> **Task requirements**
The answer should consist of each line from the data below that includes "Technical".

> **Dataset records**
▬▬▬

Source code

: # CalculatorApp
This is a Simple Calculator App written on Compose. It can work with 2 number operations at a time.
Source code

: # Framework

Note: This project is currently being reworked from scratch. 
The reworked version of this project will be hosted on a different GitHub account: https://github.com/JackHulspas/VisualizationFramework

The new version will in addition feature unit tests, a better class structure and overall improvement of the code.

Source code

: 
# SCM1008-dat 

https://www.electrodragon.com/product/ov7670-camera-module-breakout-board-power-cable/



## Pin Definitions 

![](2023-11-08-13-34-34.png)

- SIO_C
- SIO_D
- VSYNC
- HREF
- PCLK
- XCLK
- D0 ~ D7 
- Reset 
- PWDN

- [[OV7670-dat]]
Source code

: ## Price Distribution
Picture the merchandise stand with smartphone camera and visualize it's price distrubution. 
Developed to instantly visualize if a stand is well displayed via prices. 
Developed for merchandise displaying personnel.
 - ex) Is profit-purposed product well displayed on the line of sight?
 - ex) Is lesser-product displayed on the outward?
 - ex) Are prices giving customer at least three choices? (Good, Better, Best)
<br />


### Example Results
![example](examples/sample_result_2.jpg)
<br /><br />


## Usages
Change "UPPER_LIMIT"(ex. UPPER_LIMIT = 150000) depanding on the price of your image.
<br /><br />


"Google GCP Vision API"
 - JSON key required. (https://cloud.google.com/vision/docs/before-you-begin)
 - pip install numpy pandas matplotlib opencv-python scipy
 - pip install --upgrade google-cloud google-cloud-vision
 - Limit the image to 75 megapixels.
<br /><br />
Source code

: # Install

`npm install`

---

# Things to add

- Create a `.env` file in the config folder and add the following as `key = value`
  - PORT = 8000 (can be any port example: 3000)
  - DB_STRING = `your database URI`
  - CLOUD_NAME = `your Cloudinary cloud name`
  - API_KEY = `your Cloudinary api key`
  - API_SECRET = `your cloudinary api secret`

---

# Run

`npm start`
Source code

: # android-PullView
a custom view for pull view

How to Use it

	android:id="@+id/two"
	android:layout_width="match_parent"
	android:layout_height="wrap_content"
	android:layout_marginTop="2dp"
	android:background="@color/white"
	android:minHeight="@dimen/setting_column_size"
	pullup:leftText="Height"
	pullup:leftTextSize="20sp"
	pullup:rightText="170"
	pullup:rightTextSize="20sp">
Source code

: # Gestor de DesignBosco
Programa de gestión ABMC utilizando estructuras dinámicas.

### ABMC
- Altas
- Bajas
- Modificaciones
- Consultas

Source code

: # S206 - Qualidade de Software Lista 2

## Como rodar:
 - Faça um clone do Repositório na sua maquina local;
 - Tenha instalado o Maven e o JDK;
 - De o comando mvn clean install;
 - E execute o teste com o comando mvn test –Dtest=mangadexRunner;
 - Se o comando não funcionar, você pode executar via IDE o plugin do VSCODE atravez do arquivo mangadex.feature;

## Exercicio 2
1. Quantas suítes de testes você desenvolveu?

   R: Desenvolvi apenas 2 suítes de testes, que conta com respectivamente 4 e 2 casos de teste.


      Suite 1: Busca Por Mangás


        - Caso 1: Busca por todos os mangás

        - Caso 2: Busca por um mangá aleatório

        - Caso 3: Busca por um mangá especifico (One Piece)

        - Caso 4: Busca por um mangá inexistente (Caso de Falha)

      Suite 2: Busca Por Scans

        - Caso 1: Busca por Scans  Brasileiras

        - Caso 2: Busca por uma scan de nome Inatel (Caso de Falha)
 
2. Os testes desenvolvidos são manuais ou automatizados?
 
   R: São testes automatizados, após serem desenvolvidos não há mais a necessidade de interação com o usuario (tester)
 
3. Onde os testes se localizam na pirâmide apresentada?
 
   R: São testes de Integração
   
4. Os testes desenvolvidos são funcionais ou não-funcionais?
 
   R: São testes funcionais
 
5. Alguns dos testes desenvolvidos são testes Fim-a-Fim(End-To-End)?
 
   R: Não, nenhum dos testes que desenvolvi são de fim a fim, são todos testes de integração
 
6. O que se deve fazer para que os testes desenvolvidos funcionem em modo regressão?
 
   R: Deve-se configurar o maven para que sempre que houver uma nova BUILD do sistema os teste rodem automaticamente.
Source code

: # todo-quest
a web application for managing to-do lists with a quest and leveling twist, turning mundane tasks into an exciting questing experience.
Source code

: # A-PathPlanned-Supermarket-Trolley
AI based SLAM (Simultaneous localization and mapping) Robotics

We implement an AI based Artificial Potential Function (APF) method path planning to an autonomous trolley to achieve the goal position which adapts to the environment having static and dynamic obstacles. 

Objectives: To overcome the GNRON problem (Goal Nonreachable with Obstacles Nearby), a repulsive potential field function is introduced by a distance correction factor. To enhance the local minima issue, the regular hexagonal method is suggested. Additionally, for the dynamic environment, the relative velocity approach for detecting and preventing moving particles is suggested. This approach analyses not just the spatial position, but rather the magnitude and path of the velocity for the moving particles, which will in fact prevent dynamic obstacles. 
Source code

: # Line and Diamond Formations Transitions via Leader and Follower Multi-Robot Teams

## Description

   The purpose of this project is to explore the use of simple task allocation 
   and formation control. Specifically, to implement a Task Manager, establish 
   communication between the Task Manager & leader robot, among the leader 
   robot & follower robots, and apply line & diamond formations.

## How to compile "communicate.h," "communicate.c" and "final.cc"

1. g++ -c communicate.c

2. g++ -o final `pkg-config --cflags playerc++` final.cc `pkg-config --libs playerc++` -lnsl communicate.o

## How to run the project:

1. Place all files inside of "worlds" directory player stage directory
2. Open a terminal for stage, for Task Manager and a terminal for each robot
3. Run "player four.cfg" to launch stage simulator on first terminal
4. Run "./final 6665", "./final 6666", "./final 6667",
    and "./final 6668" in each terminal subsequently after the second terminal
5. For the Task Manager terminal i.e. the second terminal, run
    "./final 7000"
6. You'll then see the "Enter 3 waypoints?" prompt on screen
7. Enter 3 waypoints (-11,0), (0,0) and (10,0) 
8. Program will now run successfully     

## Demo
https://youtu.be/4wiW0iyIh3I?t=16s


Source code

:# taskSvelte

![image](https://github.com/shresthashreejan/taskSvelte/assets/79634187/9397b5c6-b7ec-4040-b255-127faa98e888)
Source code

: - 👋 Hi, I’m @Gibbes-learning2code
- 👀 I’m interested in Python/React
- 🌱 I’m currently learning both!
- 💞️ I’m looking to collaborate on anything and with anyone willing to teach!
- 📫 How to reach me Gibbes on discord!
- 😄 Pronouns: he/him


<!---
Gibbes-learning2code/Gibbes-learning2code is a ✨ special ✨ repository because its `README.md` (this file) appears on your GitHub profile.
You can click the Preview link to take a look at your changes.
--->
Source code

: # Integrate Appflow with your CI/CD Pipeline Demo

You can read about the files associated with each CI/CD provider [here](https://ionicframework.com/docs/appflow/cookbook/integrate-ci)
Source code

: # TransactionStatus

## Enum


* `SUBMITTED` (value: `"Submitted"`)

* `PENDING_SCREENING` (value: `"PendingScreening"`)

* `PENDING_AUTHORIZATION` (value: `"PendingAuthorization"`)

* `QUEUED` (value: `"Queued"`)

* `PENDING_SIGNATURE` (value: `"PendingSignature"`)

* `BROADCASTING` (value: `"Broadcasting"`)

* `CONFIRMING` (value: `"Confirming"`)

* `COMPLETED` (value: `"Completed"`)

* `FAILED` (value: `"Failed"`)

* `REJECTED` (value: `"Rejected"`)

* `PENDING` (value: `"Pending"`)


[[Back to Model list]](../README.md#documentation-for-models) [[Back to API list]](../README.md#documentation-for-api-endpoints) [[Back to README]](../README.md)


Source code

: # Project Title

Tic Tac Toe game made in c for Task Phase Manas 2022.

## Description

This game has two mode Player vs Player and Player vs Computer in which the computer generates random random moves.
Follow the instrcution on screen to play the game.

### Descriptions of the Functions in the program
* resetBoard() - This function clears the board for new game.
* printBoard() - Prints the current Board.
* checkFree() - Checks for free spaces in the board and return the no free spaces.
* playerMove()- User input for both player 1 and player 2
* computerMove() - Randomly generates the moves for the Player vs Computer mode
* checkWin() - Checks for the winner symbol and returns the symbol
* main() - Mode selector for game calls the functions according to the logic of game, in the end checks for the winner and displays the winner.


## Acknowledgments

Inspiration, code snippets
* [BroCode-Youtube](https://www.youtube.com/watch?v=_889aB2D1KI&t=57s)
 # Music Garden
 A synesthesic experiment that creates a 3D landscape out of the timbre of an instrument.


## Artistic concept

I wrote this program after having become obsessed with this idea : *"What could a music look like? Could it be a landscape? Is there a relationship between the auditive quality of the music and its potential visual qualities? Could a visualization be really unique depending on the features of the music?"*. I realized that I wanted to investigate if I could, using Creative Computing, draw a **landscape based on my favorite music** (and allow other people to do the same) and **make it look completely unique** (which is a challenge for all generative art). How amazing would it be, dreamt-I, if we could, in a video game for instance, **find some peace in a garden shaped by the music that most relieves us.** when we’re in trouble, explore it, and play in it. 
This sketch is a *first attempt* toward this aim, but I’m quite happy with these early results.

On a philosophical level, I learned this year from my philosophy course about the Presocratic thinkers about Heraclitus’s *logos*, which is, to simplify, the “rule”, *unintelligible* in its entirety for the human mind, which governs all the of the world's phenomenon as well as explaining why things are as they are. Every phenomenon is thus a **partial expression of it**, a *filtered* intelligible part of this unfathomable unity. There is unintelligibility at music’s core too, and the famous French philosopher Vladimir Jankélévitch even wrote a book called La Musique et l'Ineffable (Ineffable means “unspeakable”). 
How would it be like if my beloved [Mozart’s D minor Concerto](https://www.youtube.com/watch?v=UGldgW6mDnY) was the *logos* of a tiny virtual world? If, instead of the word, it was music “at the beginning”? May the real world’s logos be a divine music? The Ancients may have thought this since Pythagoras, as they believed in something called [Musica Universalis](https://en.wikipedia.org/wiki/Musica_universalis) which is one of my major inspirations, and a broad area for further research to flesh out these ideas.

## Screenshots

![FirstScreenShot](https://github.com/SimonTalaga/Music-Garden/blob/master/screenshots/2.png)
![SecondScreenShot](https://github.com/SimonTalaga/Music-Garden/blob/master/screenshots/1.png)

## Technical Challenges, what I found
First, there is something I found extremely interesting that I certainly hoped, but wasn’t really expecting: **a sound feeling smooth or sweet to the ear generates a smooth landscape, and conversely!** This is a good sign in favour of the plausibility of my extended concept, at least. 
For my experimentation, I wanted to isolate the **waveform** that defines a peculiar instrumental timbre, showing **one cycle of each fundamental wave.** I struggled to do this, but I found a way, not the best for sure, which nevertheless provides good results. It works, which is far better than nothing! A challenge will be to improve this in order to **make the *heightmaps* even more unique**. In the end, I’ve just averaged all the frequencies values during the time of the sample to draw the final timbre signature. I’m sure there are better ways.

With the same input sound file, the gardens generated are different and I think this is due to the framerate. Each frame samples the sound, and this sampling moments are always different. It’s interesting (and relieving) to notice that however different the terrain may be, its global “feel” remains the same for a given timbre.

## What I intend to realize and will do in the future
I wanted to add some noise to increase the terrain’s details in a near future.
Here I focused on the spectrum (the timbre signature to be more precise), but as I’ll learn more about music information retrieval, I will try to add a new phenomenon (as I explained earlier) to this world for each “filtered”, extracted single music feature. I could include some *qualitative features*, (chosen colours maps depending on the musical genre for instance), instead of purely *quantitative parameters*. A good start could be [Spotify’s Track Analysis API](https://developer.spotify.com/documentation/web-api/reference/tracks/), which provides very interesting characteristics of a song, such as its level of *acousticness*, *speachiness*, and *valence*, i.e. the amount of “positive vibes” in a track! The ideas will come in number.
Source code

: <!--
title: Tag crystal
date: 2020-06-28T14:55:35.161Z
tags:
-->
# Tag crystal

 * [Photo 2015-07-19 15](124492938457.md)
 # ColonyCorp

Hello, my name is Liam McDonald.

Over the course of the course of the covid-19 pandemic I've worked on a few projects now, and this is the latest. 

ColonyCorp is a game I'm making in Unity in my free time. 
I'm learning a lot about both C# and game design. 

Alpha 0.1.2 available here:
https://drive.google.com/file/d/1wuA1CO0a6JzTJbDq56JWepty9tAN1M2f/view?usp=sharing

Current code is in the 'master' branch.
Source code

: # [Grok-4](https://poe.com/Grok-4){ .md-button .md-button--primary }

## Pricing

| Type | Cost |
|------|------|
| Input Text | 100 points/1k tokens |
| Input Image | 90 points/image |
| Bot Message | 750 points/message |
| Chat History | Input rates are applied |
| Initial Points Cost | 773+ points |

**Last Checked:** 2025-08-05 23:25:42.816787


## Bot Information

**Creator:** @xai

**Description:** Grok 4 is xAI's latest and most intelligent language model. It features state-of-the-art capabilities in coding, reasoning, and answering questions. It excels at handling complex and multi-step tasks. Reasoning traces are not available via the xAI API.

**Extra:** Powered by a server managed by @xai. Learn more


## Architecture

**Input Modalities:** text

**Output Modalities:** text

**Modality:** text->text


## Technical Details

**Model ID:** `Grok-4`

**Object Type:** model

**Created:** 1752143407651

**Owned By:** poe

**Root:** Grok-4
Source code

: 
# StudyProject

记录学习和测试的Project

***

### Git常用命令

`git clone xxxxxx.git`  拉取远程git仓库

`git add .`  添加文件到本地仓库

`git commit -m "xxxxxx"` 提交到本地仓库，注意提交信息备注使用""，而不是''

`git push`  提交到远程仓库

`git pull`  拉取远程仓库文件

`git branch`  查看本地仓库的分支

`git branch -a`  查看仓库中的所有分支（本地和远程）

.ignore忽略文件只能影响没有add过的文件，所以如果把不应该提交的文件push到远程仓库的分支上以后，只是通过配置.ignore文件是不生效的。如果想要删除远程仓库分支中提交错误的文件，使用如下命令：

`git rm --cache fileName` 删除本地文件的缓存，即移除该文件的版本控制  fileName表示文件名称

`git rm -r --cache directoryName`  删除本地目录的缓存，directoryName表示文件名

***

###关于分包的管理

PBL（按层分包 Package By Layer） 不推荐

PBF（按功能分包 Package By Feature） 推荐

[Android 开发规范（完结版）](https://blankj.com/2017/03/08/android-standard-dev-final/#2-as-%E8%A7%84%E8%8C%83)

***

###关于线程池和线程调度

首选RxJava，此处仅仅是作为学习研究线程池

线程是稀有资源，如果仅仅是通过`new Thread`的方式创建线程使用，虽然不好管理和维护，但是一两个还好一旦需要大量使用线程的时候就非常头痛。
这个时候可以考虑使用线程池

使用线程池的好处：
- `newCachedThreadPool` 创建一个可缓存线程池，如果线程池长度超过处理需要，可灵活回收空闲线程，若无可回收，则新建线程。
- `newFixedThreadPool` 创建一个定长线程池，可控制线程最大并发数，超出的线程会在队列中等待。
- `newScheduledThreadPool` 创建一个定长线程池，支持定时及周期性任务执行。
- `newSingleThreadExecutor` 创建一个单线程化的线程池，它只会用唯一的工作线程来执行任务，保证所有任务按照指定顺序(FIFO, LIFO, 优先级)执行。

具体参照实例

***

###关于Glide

▬▬▬

> **The completed task**
## Technical Challenges, what I found
## Technical Details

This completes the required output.